Authors :
Michal Tzadok, MD – Pediatric Neurology Unit, Edmond and Lily Safra Children's Hospital, Sheba Medical Center, Ramat Gan, Israel; Sackler School of Medicine, Tel Aviv University, Tel Aviv, Israel; Rotem Pollack, Ph.D – Neopharm Israel, Petch Tikva, Israel; Hadar Florh, MD – Pediatric Neurology & Development Center, Shamir Medical Center (Assaf Harofe), Zerifin, Israel; Sackler School of Medicine, Tel Aviv University, Tel Aviv, Israel; Yael Yosef Michael, MD – Pediatric Neurology Unit, Wolfson Medical Center, Holon, Israel; Sackler School of Medicine, Tel Aviv University, Tel Aviv, Israel; Tal Gilboa, MD – Pediatric neurology unit, Hadassah university hospital, Jerusalem, Israel; Faculty of Medicine, The Hebrew University of Jerusalem, Jerusalem, Israel; Bruria Ben Zeev, MD – Pediatric Neurology Unit, Edmond and Lily Safra Children's Hospital, Sheba Medical Center, Ramat Gan, Israel; Sackler School of Medicine, Tel Aviv University, Tel Aviv, Israel; Shimrit Uliel-Sibony, MD – Pediatric Neurology Institute, Dana-Dwek Children's Hospital, Tel Aviv Sourasky Medical Center, Tel Aviv, Israel; Sackler School of Medicine, Tel Aviv University, Tel Aviv, Israel
This is a Late Breaking abstractRationale: Approximately 30% of childhood epilepsy cases are resistant to drugs. In addition to the risks of seizures and the consequences of multiple anti-epileptic therapies, drug-resistant epilepsy (DRE) significantly affects the development of children and their quality of life. Epidiolex
® 100 mg/mL oral solution (
Jazz Pharmaceuticals, Cambridge, UK), a plant-derived, purified CBD, was approved by the Israeli Ministry of Health as an add-on therapy for adults and children ≥2 years with Dravet syndrome (DS) and Lennox-Gastaut syndrome (LGS) and for patients >1 year with tuberous sclerosis complex (TSC) syndrome. (Epidiolex is approved in other countries, please see the relevant country product information for details). The current study aims to describe the safety and efficacy of purified CBD in a real-life circumstance.

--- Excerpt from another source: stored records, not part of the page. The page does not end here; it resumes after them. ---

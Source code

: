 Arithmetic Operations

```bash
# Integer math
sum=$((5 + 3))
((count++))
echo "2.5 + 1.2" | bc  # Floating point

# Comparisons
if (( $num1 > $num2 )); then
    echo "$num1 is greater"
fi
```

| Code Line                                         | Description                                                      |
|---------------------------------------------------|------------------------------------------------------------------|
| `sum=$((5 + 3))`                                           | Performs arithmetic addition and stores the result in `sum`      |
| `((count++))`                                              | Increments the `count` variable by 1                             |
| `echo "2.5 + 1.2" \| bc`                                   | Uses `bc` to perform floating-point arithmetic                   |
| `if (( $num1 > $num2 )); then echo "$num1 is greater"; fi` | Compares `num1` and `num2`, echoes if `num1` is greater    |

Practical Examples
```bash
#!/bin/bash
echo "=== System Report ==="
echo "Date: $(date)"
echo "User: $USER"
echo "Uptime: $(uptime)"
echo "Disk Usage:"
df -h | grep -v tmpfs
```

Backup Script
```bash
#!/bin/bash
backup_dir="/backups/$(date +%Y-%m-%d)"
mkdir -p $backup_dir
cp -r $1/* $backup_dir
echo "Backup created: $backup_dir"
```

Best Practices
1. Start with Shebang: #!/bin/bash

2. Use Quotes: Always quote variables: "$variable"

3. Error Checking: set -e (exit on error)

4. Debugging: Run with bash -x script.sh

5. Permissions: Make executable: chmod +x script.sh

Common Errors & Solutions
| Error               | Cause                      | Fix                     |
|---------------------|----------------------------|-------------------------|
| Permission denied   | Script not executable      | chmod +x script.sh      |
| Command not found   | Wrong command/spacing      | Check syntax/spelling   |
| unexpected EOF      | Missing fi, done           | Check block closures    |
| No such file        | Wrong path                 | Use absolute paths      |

Methods: A retrospective analysis of the efficacy and safety of purified CBD in children and young adults with DRE treated from 2018 to 2022 at 5 medical centers in Israel.

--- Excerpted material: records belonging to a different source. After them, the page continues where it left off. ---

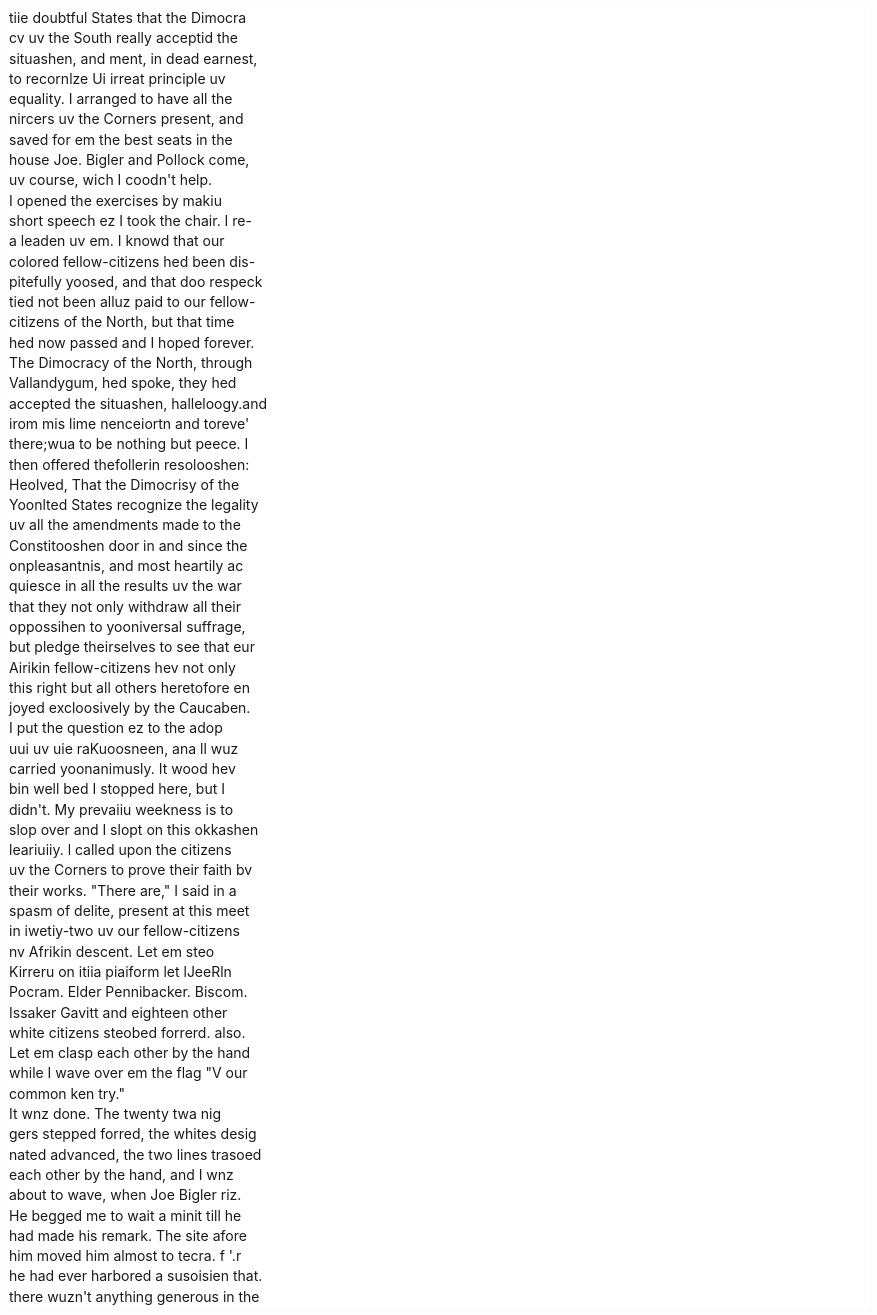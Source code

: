 tiie doubtful States that the Dimocra  
cv uv the South really acceptid the  
situashen, and ment, in dead earnest,  
to recornlze Ui irreat principle uv  
equality. I arranged to have all the  
nircers uv the Corners present, and  
saved for em the best seats in the  
house Joe. Bigler and Pollock come,  
uv course, wich I coodn&#x27;t help.  
I opened the exercises by makiu  
short speech ez I took the chair. I re-  
a leaden uv em. I knowd that our  
colored fellow-citizens hed been dis-  
pitefully yoosed, and that doo respeck  
tied not been alluz paid to our fellow-  
citizens of the North, but that time  
hed now passed and I hoped forever.  
The Dimocracy of the North, through  
Vallandygum, hed spoke, they hed  
accepted the situashen, halleloogy.and  
irom mis lime nenceiortn and toreve&#x27;  
there;wua to be nothing but peece. I  
then offered thefollerin resolooshen:  
Heolved, That the Dimocrisy of the  
Yoonlted States recognize the legality  
uv all the amendments made to the  
Constitooshen door in and since the  
onpleasantnis, and most heartily ac  
quiesce in all the results uv the war  
that they not only withdraw all their  
oppossihen to yooniversal suffrage,  
but pledge theirselves to see that eur  
Airikin fellow-citizens hev not only  
this right but all others heretofore en­  
joyed excloosively by the Caucaben.  
I put the question ez to the adop  
uui uv uie raKuoosneen, ana ll wuz  
carried yoonanimusly. It wood hev  
bin well bed I stopped here, but I  
didn&#x27;t. My prevaiiu weekness is to  
slop over and I slopt on this okkashen  
leariuiiy. l called upon the citizens  
uv the Corners to prove their faith bv  
their works. &quot;There are,&quot; I said in a  
spasm of delite, present at this meet  
in iwetiy-two uv our fellow-citizens  
nv Afrikin descent. Let em steo  
Kirreru on itiia piaiform let lJeeRln  
Pocram. Elder Pennibacker. Biscom.  
Issaker Gavitt and eighteen other  
white citizens steobed forrerd. also.  
Let em clasp each other by the hand  
while I wave over em the flag &quot;V our  
common ken try.&quot;  
It wnz done. The twenty twa nig­  
gers stepped forred, the whites desig­  
nated advanced, the two lines trasoed  
each other by the hand, and I wnz  
about to wave, when Joe Bigler riz.  
He begged me to wait a minit till he  
had made his remark. The site afore  
him moved him almost to tecra. f &#x27;.r  
he had ever harbored a susoisien that.  
there wuzn&#x27;t anything generous in the  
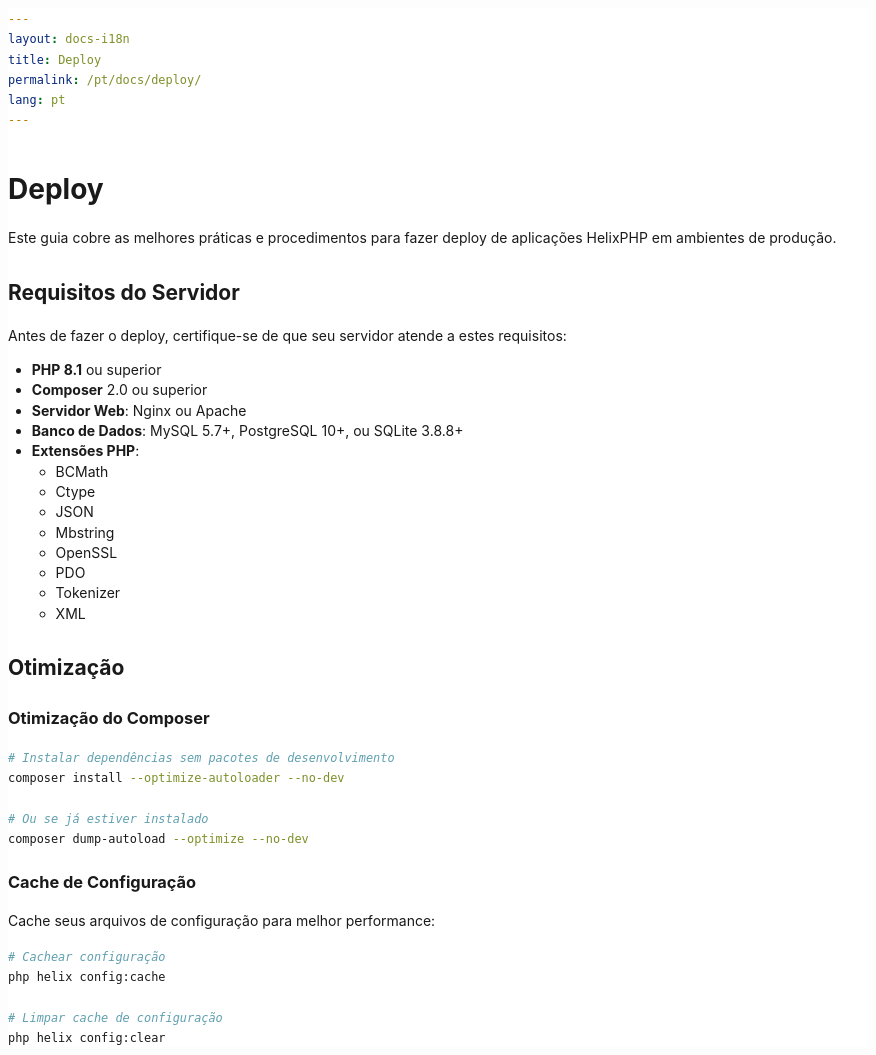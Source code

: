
 ```yaml
---
layout: docs-i18n
title: Deploy
permalink: /pt/docs/deploy/
lang: pt
---
```


# Deploy

Este guia cobre as melhores práticas e procedimentos para fazer deploy de aplicações HelixPHP em ambientes de produção.

## Requisitos do Servidor

Antes de fazer o deploy, certifique-se de que seu servidor atende a estes requisitos:

- **PHP 8.1** ou superior
- **Composer** 2.0 ou superior
- **Servidor Web**: Nginx ou Apache
- **Banco de Dados**: MySQL 5.7+, PostgreSQL 10+, ou SQLite 3.8.8+
- **Extensões PHP**:
  - BCMath
  - Ctype
  - JSON
  - Mbstring
  - OpenSSL
  - PDO
  - Tokenizer
  - XML

## Otimização

### Otimização do Composer

```bash
# Instalar dependências sem pacotes de desenvolvimento
composer install --optimize-autoloader --no-dev

# Ou se já estiver instalado
composer dump-autoload --optimize --no-dev
```

### Cache de Configuração

Cache seus arquivos de configuração para melhor performance:

```bash
# Cachear configuração
php helix config:cache

# Limpar cache de configuração
php helix config:clear
```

Results: A total of 139 children and young adults (54.7% female, median age 12.0 years [range, 2.3-29.2]) were treated with purified CBD. The most common etiology was LGS (37.4% of patients) followed by DS (16.5%) and TSC (16.5%). Median purified CBD dose was 12.5 mg/kg (range, 2.5-20.0) and median treatment duration was 9.0 months (range, 0.5-48.0). Most patients (85.6%) experienced a reduction in seizure frequency following initiation of treatment; 38.8% had more than 50% reduction. Fifty-three patients (38.1%) had positive side effects: 44 (31.7%) showed improved alertness, 14 (10.1%) had improved speech and 3 (2.2%) achieved new developmental milestones. A multivariate linear model for assessment of predictive factors for seizure reduction demonstrated that patients who had more than 50% reduction in seizure frequency during prior treatment with CBD oils, were also more likely to have a reduced frequency of seizures while they were treated with purified CBD (p < 0.0001). Development, etiology, age, purified CBD dose (0-10 mg/kg vs. 10-20 mg/kg) and concomitant treatment with clobazam, valproic acid or everolimus had no effect on the efficacy of purified CBD on seizure reduction. Thirty-nine patients (28.1%) experienced at least one adverse event (AE). The most common AEs were irritability (20.9%) and drowsiness (12.9%). Forty-two patients (30.2%) discontinued treatment due to lack of efficacy (16.5%), seizure aggravation (5.8%), intolerance (3.6%), and AEs (3.6%). Among the 23 patients for whom treatment with purified CBD did not show efficacy, the median duration of treatment was 6 months (95% CI, 3-8).